Go through the data below and retype all of it exactly.

Dataset entries START

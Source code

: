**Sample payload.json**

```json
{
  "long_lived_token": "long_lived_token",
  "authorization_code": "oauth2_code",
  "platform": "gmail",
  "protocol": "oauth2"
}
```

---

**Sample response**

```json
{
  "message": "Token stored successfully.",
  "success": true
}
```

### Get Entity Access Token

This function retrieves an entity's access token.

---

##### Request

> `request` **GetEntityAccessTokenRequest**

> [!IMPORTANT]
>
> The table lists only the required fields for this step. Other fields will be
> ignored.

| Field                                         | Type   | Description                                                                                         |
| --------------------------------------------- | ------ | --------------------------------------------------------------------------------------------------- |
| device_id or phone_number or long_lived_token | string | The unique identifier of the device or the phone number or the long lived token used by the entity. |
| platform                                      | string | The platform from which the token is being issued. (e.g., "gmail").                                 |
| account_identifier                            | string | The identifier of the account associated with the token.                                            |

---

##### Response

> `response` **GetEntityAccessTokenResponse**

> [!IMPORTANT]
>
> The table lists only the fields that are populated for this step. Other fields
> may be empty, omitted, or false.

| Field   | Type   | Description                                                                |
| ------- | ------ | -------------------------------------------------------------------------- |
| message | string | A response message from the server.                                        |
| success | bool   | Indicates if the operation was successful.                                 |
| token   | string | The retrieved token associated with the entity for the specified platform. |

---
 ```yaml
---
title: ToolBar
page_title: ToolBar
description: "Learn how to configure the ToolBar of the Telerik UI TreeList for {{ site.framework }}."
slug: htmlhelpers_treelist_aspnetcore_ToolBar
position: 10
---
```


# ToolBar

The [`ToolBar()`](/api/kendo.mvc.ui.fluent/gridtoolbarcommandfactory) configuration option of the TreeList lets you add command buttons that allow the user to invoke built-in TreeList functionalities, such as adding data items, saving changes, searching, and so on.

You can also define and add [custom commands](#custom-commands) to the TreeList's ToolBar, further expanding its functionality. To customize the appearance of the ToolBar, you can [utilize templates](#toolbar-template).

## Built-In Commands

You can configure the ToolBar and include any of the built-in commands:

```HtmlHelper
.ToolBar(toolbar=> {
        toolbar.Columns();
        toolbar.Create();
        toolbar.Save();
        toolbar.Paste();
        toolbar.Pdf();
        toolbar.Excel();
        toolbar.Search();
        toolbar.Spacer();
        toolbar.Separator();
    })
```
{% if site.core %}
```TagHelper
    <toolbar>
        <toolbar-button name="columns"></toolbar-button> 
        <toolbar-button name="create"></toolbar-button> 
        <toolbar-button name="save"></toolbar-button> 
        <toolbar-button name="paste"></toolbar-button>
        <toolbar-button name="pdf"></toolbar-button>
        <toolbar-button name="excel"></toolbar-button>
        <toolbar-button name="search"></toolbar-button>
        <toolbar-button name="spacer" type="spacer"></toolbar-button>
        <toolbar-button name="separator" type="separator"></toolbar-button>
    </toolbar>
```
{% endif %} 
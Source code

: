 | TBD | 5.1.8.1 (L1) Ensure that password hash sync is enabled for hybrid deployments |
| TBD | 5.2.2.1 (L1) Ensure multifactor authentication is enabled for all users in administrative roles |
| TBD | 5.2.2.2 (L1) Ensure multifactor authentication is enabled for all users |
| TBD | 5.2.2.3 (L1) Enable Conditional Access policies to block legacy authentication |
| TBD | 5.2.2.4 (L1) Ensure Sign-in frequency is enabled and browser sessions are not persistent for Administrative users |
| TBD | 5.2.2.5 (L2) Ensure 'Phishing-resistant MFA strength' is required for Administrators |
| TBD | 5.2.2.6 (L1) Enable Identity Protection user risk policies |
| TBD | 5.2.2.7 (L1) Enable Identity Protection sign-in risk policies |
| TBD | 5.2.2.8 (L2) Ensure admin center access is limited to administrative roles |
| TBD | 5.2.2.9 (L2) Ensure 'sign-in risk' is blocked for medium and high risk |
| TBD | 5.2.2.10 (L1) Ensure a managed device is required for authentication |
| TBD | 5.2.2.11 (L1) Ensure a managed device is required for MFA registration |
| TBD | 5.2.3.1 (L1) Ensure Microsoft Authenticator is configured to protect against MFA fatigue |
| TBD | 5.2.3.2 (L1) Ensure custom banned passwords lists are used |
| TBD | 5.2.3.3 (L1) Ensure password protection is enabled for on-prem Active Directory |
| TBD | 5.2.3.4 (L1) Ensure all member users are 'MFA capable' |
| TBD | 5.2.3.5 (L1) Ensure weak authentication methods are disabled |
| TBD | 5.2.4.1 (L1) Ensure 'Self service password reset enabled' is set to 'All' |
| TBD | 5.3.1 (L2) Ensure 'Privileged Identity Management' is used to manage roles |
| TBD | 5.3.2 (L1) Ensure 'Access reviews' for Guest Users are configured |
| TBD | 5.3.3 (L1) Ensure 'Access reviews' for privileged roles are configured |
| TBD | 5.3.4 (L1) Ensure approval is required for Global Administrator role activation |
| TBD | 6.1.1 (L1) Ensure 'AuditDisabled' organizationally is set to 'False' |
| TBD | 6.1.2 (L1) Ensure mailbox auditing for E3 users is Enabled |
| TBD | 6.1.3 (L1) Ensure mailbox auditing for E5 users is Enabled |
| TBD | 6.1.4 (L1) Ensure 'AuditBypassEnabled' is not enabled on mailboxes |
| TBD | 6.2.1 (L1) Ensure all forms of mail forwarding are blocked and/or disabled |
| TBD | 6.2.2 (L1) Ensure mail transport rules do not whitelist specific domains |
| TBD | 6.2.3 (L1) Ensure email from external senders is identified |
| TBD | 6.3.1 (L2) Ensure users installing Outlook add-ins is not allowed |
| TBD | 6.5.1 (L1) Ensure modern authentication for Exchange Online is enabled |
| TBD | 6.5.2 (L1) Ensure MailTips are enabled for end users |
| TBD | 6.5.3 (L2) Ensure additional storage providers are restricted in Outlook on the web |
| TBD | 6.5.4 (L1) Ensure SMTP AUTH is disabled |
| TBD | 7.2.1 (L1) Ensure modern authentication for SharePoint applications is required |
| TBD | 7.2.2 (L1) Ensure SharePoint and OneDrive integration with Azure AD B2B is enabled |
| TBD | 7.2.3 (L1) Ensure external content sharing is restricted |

Dataset entries END

### Task result
Source code

:**Sample payload.json**

```json
{
  "long_lived_token": "long_lived_token",
  "authorization_code": "oauth2_code",
  "platform": "gmail",
  "protocol": "oauth2"
}
```

---

**Sample response**

```json
{
  "message": "Token stored successfully.",
  "success": true
}
```

### Get Entity Access Token

This function retrieves an entity's access token.

---

##### Request

> `request` **GetEntityAccessTokenRequest**

> [!IMPORTANT]
>
> The table lists only the required fields for this step. Other fields will be
> ignored.

| Field                                         | Type   | Description                                                                                         |
| --------------------------------------------- | ------ | --------------------------------------------------------------------------------------------------- |
| device_id or phone_number or long_lived_token | string | The unique identifier of the device or the phone number or the long lived token used by the entity. |
| platform                                      | string | The platform from which the token is being issued. (e.g., "gmail").                                 |
| account_identifier                            | string | The identifier of the account associated with the token.                                            |

---

##### Response

> `response` **GetEntityAccessTokenResponse**

> [!IMPORTANT]
>
> The table lists only the fields that are populated for this step. Other fields
> may be empty, omitted, or false.

| Field   | Type   | Description                                                                |
| ------- | ------ | -------------------------------------------------------------------------- |
| message | string | A response message from the server.                                        |
| success | bool   | Indicates if the operation was successful.                                 |
| token   | string | The retrieved token associated with the entity for the specified platform. |

---
 ```yaml
---
title: ToolBar
page_title: ToolBar
description: "Learn how to configure the ToolBar of the Telerik UI TreeList for {{ site.framework }}."
slug: htmlhelpers_treelist_aspnetcore_ToolBar
position: 10
---
```


# ToolBar

The [`ToolBar()`](/api/kendo.mvc.ui.fluent/gridtoolbarcommandfactory) configuration option of the TreeList lets you add command buttons that allow the user to invoke built-in TreeList functionalities, such as adding data items, saving changes, searching, and so on.

You can also define and add [custom commands](#custom-commands) to the TreeList's ToolBar, further expanding its functionality. To customize the appearance of the ToolBar, you can [utilize templates](#toolbar-template).

## Built-In Commands

You can configure the ToolBar and include any of the built-in commands:

```HtmlHelper
.ToolBar(toolbar=> {
        toolbar.Columns();
        toolbar.Create();
        toolbar.Save();
        toolbar.Paste();
        toolbar.Pdf();
        toolbar.Excel();
        toolbar.Search();
        toolbar.Spacer();
        toolbar.Separator();
    })
```
{% if site.core %}
```TagHelper
    <toolbar>
        <toolbar-button name="columns"></toolbar-button> 
        <toolbar-button name="create"></toolbar-button> 
        <toolbar-button name="save"></toolbar-button> 
        <toolbar-button name="paste"></toolbar-button>
        <toolbar-button name="pdf"></toolbar-button>
        <toolbar-button name="excel"></toolbar-button>
        <toolbar-button name="search"></toolbar-button>
        <toolbar-button name="spacer" type="spacer"></toolbar-button>
        <toolbar-button name="separator" type="separator"></toolbar-button>
    </toolbar>
```
{% endif %} 
Source code

: | TBD | 5.1.8.1 (L1) Ensure that password hash sync is enabled for hybrid deployments |
| TBD | 5.2.2.1 (L1) Ensure multifactor authentication is enabled for all users in administrative roles |
| TBD | 5.2.2.2 (L1) Ensure multifactor authentication is enabled for all users |
| TBD | 5.2.2.3 (L1) Enable Conditional Access policies to block legacy authentication |
| TBD | 5.2.2.4 (L1) Ensure Sign-in frequency is enabled and browser sessions are not persistent for Administrative users |
| TBD | 5.2.2.5 (L2) Ensure 'Phishing-resistant MFA strength' is required for Administrators |
| TBD | 5.2.2.6 (L1) Enable Identity Protection user risk policies |
| TBD | 5.2.2.7 (L1) Enable Identity Protection sign-in risk policies |
| TBD | 5.2.2.8 (L2) Ensure admin center access is limited to administrative roles |
| TBD | 5.2.2.9 (L2) Ensure 'sign-in risk' is blocked for medium and high risk |
| TBD | 5.2.2.10 (L1) Ensure a managed device is required for authentication |
| TBD | 5.2.2.11 (L1) Ensure a managed device is required for MFA registration |
| TBD | 5.2.3.1 (L1) Ensure Microsoft Authenticator is configured to protect against MFA fatigue |
| TBD | 5.2.3.2 (L1) Ensure custom banned passwords lists are used |
| TBD | 5.2.3.3 (L1) Ensure password protection is enabled for on-prem Active Directory |
| TBD | 5.2.3.4 (L1) Ensure all member users are 'MFA capable' |
| TBD | 5.2.3.5 (L1) Ensure weak authentication methods are disabled |
| TBD | 5.2.4.1 (L1) Ensure 'Self service password reset enabled' is set to 'All' |
| TBD | 5.3.1 (L2) Ensure 'Privileged Identity Management' is used to manage roles |
| TBD | 5.3.2 (L1) Ensure 'Access reviews' for Guest Users are configured |
| TBD | 5.3.3 (L1) Ensure 'Access reviews' for privileged roles are configured |
| TBD | 5.3.4 (L1) Ensure approval is required for Global Administrator role activation |
| TBD | 6.1.1 (L1) Ensure 'AuditDisabled' organizationally is set to 'False' |
| TBD | 6.1.2 (L1) Ensure mailbox auditing for E3 users is Enabled |
| TBD | 6.1.3 (L1) Ensure mailbox auditing for E5 users is Enabled |
| TBD | 6.1.4 (L1) Ensure 'AuditBypassEnabled' is not enabled on mailboxes |
| TBD | 6.2.1 (L1) Ensure all forms of mail forwarding are blocked and/or disabled |
| TBD | 6.2.2 (L1) Ensure mail transport rules do not whitelist specific domains |
| TBD | 6.2.3 (L1) Ensure email from external senders is identified |
| TBD | 6.3.1 (L2) Ensure users installing Outlook add-ins is not allowed |
| TBD | 6.5.1 (L1) Ensure modern authentication for Exchange Online is enabled |
| TBD | 6.5.2 (L1) Ensure MailTips are enabled for end users |
| TBD | 6.5.3 (L2) Ensure additional storage providers are restricted in Outlook on the web |
| TBD | 6.5.4 (L1) Ensure SMTP AUTH is disabled |
| TBD | 7.2.1 (L1) Ensure modern authentication for SharePoint applications is required |
| TBD | 7.2.2 (L1) Ensure SharePoint and OneDrive integration with Azure AD B2B is enabled |
| TBD | 7.2.3 (L1) Ensure external content sharing is restricted |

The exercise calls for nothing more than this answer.